But fear not. The courts are on the case. “Muslim Rivalry Hits New York Prisons,” by Joseph Goldstein in the New York Sun (thanks to Irish Infidel):
The rivalry and violence between Sunni and Shiite Muslims isn’t just limited to Iraq. It is increasingly found in one place presumed shut off from the influence of faraway sectarian politics: New York’s state prisons.
In the last two decades, the state’s Muslim inmates, who number 7,987, have been increasingly identifying as either Sunni or Shiite, a phenomenon that prison chaplains elsewhere say is most pronounced in New York. Shiite inmates, who make up less than 4% of the Muslims incarcerated here, have long reported religious persecution by the Sunni-dominated Muslim chaplaincy employed by the state. The Sunni-Shiite divide has played a role in at least one stabbing between inmates in 2004, e-mails by prison officials show.
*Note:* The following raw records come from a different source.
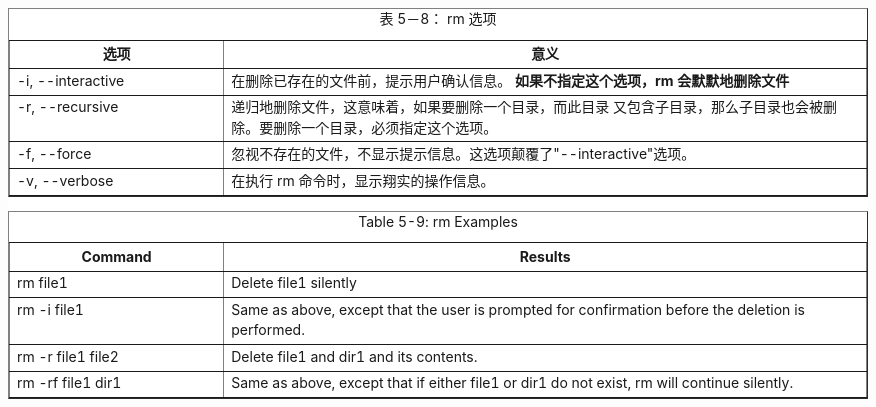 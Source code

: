 <p>
<table class="multi" cellpadding="10" border="1" width="%100">
<caption class="cap">表 5－8： rm 选项</caption>
<tr>
<th class="title">选项</th>
<th class="title">意义</th>
</tr>
<tr>
<td valign="top" width="25%">-i, --interactive </td>
<td
valign="top">在删除已存在的文件前，提示用户确认信息。
<b>如果不指定这个选项，rm 会默默地删除文件</b>
</td>
</tr>
<tr>
<td valign="top">-r, --recursive</td>
<td valign="top">递归地删除文件，这意味着，如果要删除一个目录，而此目录
又包含子目录，那么子目录也会被删除。要删除一个目录，必须指定这个选项。</td>
</tr>
<tr>
<td valign="top">-f, --force</td>
<td valign="top">忽视不存在的文件，不显示提示信息。这选项颠覆了"--interactive"选项。</td>
</tr>
<tr>
<td valign="top">-v, --verbose</td>
<td valign="top">在执行 rm 命令时，显示翔实的操作信息。</td>
</tr>
</table>
</p>

<p>
<table class="multi" cellpadding="10" border="1" width="%100">
<caption class="cap">Table 5-9: rm Examples</caption>
<tr>
<th class="title">Command</th>
<th class="title">Results</th>
</tr>
<tr>
<td valign="top" width="25%">rm file1</td>
<td valign="top">Delete file1 silently</td>
</tr>
<tr>
<td valign="top">rm -i file1</td>
<td valign="top">Same as above, except that the user is prompted for
confirmation before the deletion is performed.</td>
</tr>
<tr>
<td valign="top">rm -r file1 file2</td>
<td valign="top">Delete file1 and dir1 and its contents.</td>
</tr>
<tr>
<td valign="top">rm -rf file1 dir1</td>
<td valign="top">Same as above, except that if either file1 or dir1 do not
exist, rm will continue silently.</td>
</tr>
</table>
</p>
Shiite inmates have long demanded their own chaplains and a separate place to pray on Fridays, apart from other Muslim inmates. A little-noticed federal court ruling improves the prospects that Shiite inmates will see their demands met.
The recent ruling by the 2nd U.S. Circuit Court of Appeals opens the way for a trial in which jurors will weigh the demands of Shiite inmates seeking a separate Friday prayer service against the staffing and logistical concerns of prison officials. The court ruling overturns a court decision by a federal judge in Syracuse, Paul Magnuson, who ruled last year that Shiite Muslims could either pray individually from their cells or join the general Muslim service, which Shiite inmates say is Sunni-dominated. Noting that at least five Shiites are needed for a prayer quorum, Judge Magnuson said there even weren’t likely enough participating Shiite inmates at any facility to constitute a valid communal prayer.
The 2nd Circuit’s decision asks Judge Magnuson to look closer at whether joint prayer with Sunnis impinges on Shiite beliefs and at the prison system’s capacity to accommodate separate prayer services. The three federal judges who sent the case back to Judge Magnuson were Roger Miner, Jose Cabranes, and Paul Crotty.